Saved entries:

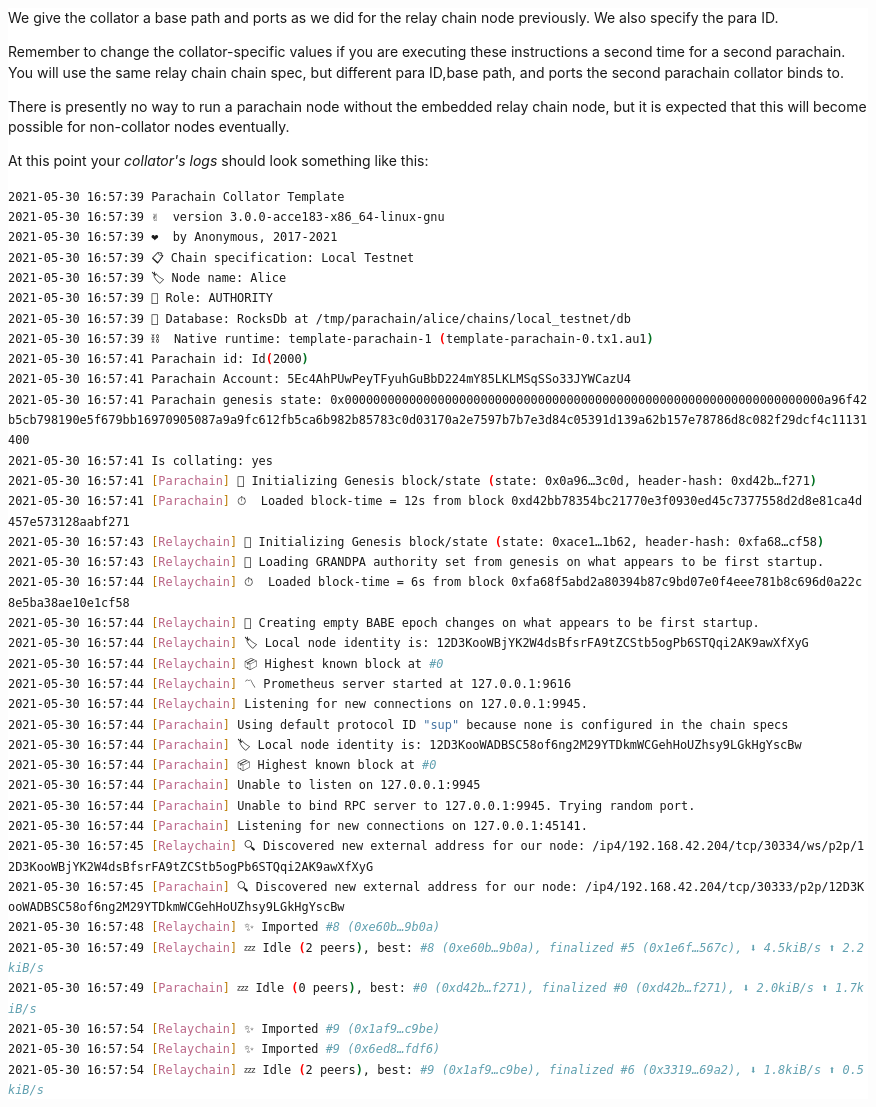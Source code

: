 We give the collator a base path and ports as we did for the relay chain node previously.
We also specify the para ID.

Remember to change the collator-specific values if you are executing these instructions a second time for a second parachain.
You will use the same relay chain chain spec, but different para ID,base path, and ports the second parachain collator binds to.

There is presently no way to run a parachain node without the embedded relay chain node, but it is expected that this will become possible for non-collator nodes eventually.

At this point your _collator's logs_ should look something like this:

```bash
2021-05-30 16:57:39 Parachain Collator Template
2021-05-30 16:57:39 ✌️  version 3.0.0-acce183-x86_64-linux-gnu
2021-05-30 16:57:39 ❤️  by Anonymous, 2017-2021
2021-05-30 16:57:39 📋 Chain specification: Local Testnet
2021-05-30 16:57:39 🏷 Node name: Alice
2021-05-30 16:57:39 👤 Role: AUTHORITY
2021-05-30 16:57:39 💾 Database: RocksDb at /tmp/parachain/alice/chains/local_testnet/db
2021-05-30 16:57:39 ⛓  Native runtime: template-parachain-1 (template-parachain-0.tx1.au1)
2021-05-30 16:57:41 Parachain id: Id(2000)
2021-05-30 16:57:41 Parachain Account: 5Ec4AhPUwPeyTFyuhGuBbD224mY85LKLMSqSSo33JYWCazU4
2021-05-30 16:57:41 Parachain genesis state: 0x0000000000000000000000000000000000000000000000000000000000000000000a96f42b5cb798190e5f679bb16970905087a9a9fc612fb5ca6b982b85783c0d03170a2e7597b7b7e3d84c05391d139a62b157e78786d8c082f29dcf4c11131400
2021-05-30 16:57:41 Is collating: yes
2021-05-30 16:57:41 [Parachain] 🔨 Initializing Genesis block/state (state: 0x0a96…3c0d, header-hash: 0xd42b…f271)
2021-05-30 16:57:41 [Parachain] ⏱  Loaded block-time = 12s from block 0xd42bb78354bc21770e3f0930ed45c7377558d2d8e81ca4d457e573128aabf271
2021-05-30 16:57:43 [Relaychain] 🔨 Initializing Genesis block/state (state: 0xace1…1b62, header-hash: 0xfa68…cf58)
2021-05-30 16:57:43 [Relaychain] 👴 Loading GRANDPA authority set from genesis on what appears to be first startup.
2021-05-30 16:57:44 [Relaychain] ⏱  Loaded block-time = 6s from block 0xfa68f5abd2a80394b87c9bd07e0f4eee781b8c696d0a22c8e5ba38ae10e1cf58
2021-05-30 16:57:44 [Relaychain] 👶 Creating empty BABE epoch changes on what appears to be first startup.
2021-05-30 16:57:44 [Relaychain] 🏷 Local node identity is: 12D3KooWBjYK2W4dsBfsrFA9tZCStb5ogPb6STQqi2AK9awXfXyG
2021-05-30 16:57:44 [Relaychain] 📦 Highest known block at #0
2021-05-30 16:57:44 [Relaychain] 〽️ Prometheus server started at 127.0.0.1:9616
2021-05-30 16:57:44 [Relaychain] Listening for new connections on 127.0.0.1:9945.
2021-05-30 16:57:44 [Parachain] Using default protocol ID "sup" because none is configured in the chain specs
2021-05-30 16:57:44 [Parachain] 🏷 Local node identity is: 12D3KooWADBSC58of6ng2M29YTDkmWCGehHoUZhsy9LGkHgYscBw
2021-05-30 16:57:44 [Parachain] 📦 Highest known block at #0
2021-05-30 16:57:44 [Parachain] Unable to listen on 127.0.0.1:9945
2021-05-30 16:57:44 [Parachain] Unable to bind RPC server to 127.0.0.1:9945. Trying random port.
2021-05-30 16:57:44 [Parachain] Listening for new connections on 127.0.0.1:45141.
2021-05-30 16:57:45 [Relaychain] 🔍 Discovered new external address for our node: /ip4/192.168.42.204/tcp/30334/ws/p2p/12D3KooWBjYK2W4dsBfsrFA9tZCStb5ogPb6STQqi2AK9awXfXyG
2021-05-30 16:57:45 [Parachain] 🔍 Discovered new external address for our node: /ip4/192.168.42.204/tcp/30333/p2p/12D3KooWADBSC58of6ng2M29YTDkmWCGehHoUZhsy9LGkHgYscBw
2021-05-30 16:57:48 [Relaychain] ✨ Imported #8 (0xe60b…9b0a)
2021-05-30 16:57:49 [Relaychain] 💤 Idle (2 peers), best: #8 (0xe60b…9b0a), finalized #5 (0x1e6f…567c), ⬇ 4.5kiB/s ⬆ 2.2kiB/s
2021-05-30 16:57:49 [Parachain] 💤 Idle (0 peers), best: #0 (0xd42b…f271), finalized #0 (0xd42b…f271), ⬇ 2.0kiB/s ⬆ 1.7kiB/s
2021-05-30 16:57:54 [Relaychain] ✨ Imported #9 (0x1af9…c9be)
2021-05-30 16:57:54 [Relaychain] ✨ Imported #9 (0x6ed8…fdf6)
2021-05-30 16:57:54 [Relaychain] 💤 Idle (2 peers), best: #9 (0x1af9…c9be), finalized #6 (0x3319…69a2), ⬇ 1.8kiB/s ⬆ 0.5kiB/s
```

§ Directions for this task
If a line in the data above holds the string "Highest", report that line.

§ Final answer
2021-05-30 16:57:44 [Relaychain] 📦 Highest known block at #0
2021-05-30 16:57:44 [Parachain] 📦 Highest known block at #0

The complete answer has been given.